* [Work item]:
Locate the line that contains "- [Twitter](https://twitter.com/MCPlayNetwork)" in the entries below. Retype it and all following lines through the final one, character for character.

* [Task material]:
● ● ● ●

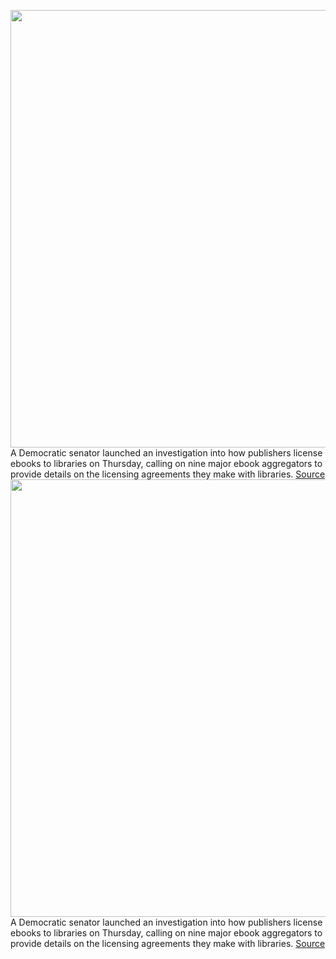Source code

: <img src='https://cdn.vox-cdn.com/thumbor/Gvnnzv4dGjzC33X5uaZwCu2GAHI=/0x0:2040x1360/1200x800/filters:focal(857x517:1183x843)/cdn.vox-cdn.com/uploads/chorus_image/image/70159913/akrales_181101_3056_0224.0.jpg' width='700px' /><br/>
A Democratic senator launched an investigation into how publishers license ebooks to libraries on Thursday, calling on nine major ebook aggregators to provide details on the licensing agreements they make with libraries.
<a href='https://www.theverge.com/2021/11/18/22789271/ebooks-licensing-penguin-random-house-overdrive-libby-app-harpercollins'> Source <a/><img src='https://cdn.vox-cdn.com/thumbor/Gvnnzv4dGjzC33X5uaZwCu2GAHI=/0x0:2040x1360/1200x800/filters:focal(857x517:1183x843)/cdn.vox-cdn.com/uploads/chorus_image/image/70159913/akrales_181101_3056_0224.0.jpg' width='700px' /><br/>
A Democratic senator launched an investigation into how publishers license ebooks to libraries on Thursday, calling on nine major ebook aggregators to provide details on the licensing agreements they make with libraries.
<a href='https://www.theverge.com/2021/11/18/22789271/ebooks-licensing-penguin-random-house-overdrive-libby-app-harpercollins'> Source <a/>
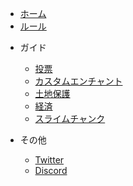* [ホーム]()
* [ルール](rules.md)

- ガイド
  - [投票](vote.md)
  - [カスタムエンチャント](custom-enchants.md)
  - [土地保護](land-claiming.md)
  - [経済](economy.md)
  - [スライムチャンク](slime-chunks.md)

- その他
  - [Twitter](https://twitter.com/MCPlayNetwork)
  - [Discord](discord.md)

● ● ● ●

* [Response for this exercise]:
  - [Twitter](https://twitter.com/MCPlayNetwork)
  - [Discord](discord.md)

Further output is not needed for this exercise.